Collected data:
--------------------------------

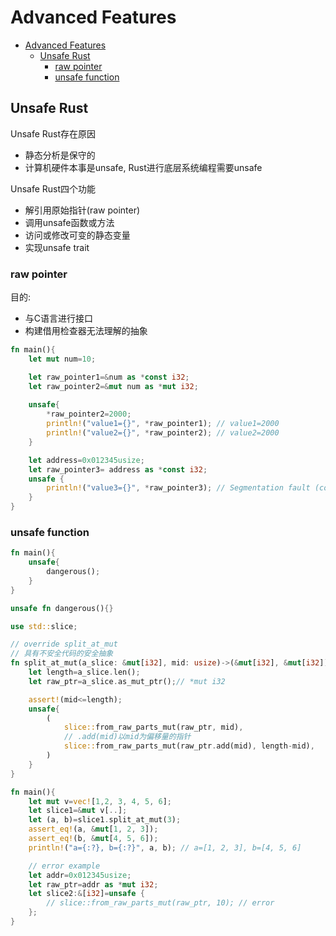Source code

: # Advanced Features

- [Advanced Features](#advanced-features)
  - [Unsafe Rust](#unsafe-rust)
    - [raw pointer](#raw-pointer)
    - [unsafe function](#unsafe-function)

## Unsafe Rust

Unsafe Rust存在原因
- 静态分析是保守的
- 计算机硬件本事是unsafe, Rust进行底层系统编程需要unsafe

Unsafe Rust四个功能
- 解引用原始指针(raw pointer)
- 调用unsafe函数或方法
- 访问或修改可变的静态变量
- 实现unsafe trait

### raw pointer

目的: 
- 与C语言进行接口
- 构建借用检查器无法理解的抽象

```rs
fn main(){
    let mut num=10;

    let raw_pointer1=&num as *const i32;
    let raw_pointer2=&mut num as *mut i32;
    
    unsafe{
        *raw_pointer2=2000;
        println!("value1={}", *raw_pointer1); // value1=2000
        println!("value2={}", *raw_pointer2); // value2=2000
    }

    let address=0x012345usize;
    let raw_pointer3= address as *const i32;
    unsafe {
        println!("value3={}", *raw_pointer3); // Segmentation fault (core dumped), illegal visit
    }
}
```

### unsafe function

```rs
fn main(){
    unsafe{
        dangerous();
    }
}

unsafe fn dangerous(){}
```

```rs
use std::slice;

// override split_at_mut
// 具有不安全代码的安全抽象
fn split_at_mut(a_slice: &mut[i32], mid: usize)->(&mut[i32], &mut[i32]){
    let length=a_slice.len();
    let raw_ptr=a_slice.as_mut_ptr();// *mut i32

    assert!(mid<=length);
    unsafe{
        (
            slice::from_raw_parts_mut(raw_ptr, mid),
            // .add(mid)以mid为偏移量的指针
            slice::from_raw_parts_mut(raw_ptr.add(mid), length-mid),
        )
    }
}

fn main(){
    let mut v=vec![1,2, 3, 4, 5, 6];
    let slice1=&mut v[..];
    let (a, b)=slice1.split_at_mut(3);
    assert_eq!(a, &mut[1, 2, 3]);
    assert_eq!(b, &mut[4, 5, 6]);
    println!("a={:?}, b={:?}", a, b); // a=[1, 2, 3], b=[4, 5, 6]

    // error example
    let addr=0x012345usize;
    let raw_ptr=addr as *mut i32;
    let slice2:&[i32]=unsafe {
        // slice::from_raw_parts_mut(raw_ptr, 10); // error
    };
}
```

--------------------------------

Among the lines above, count those containing "println", and give only the number.

# TASK RESULT
4